(Task data begins)
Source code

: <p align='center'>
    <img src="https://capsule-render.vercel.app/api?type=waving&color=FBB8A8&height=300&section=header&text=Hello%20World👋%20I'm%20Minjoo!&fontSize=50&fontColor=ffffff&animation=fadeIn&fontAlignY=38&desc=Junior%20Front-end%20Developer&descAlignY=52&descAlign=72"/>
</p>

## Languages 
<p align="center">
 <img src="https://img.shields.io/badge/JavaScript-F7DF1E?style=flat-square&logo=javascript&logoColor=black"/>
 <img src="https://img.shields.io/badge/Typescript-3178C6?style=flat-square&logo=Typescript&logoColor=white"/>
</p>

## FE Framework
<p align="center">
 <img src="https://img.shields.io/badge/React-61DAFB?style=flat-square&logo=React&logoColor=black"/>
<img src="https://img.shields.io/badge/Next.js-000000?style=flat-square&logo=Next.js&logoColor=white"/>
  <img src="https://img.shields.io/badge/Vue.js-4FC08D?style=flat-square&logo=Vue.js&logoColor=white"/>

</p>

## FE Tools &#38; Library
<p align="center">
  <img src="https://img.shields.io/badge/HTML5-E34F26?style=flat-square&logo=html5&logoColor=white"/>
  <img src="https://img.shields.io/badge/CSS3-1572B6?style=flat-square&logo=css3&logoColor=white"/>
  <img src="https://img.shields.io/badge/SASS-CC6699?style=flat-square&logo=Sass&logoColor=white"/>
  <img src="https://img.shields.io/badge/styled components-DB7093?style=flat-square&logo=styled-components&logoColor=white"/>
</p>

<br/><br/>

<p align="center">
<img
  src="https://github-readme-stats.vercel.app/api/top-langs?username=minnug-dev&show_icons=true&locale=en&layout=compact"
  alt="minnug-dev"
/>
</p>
(Task data ends)
Your objective -> Repeat only the lines above, from the first line of the entries through the line that contains "## FE Framework", including both ends.

Answer box ->
Source code

: <p align='center'>
    <img src="https://capsule-render.vercel.app/api?type=waving&color=FBB8A8&height=300&section=header&text=Hello%20World👋%20I'm%20Minjoo!&fontSize=50&fontColor=ffffff&animation=fadeIn&fontAlignY=38&desc=Junior%20Front-end%20Developer&descAlignY=52&descAlign=72"/>
</p>

## Languages 
<p align="center">
 <img src="https://img.shields.io/badge/JavaScript-F7DF1E?style=flat-square&logo=javascript&logoColor=black"/>
 <img src="https://img.shields.io/badge/Typescript-3178C6?style=flat-square&logo=Typescript&logoColor=white"/>
</p>

## FE Framework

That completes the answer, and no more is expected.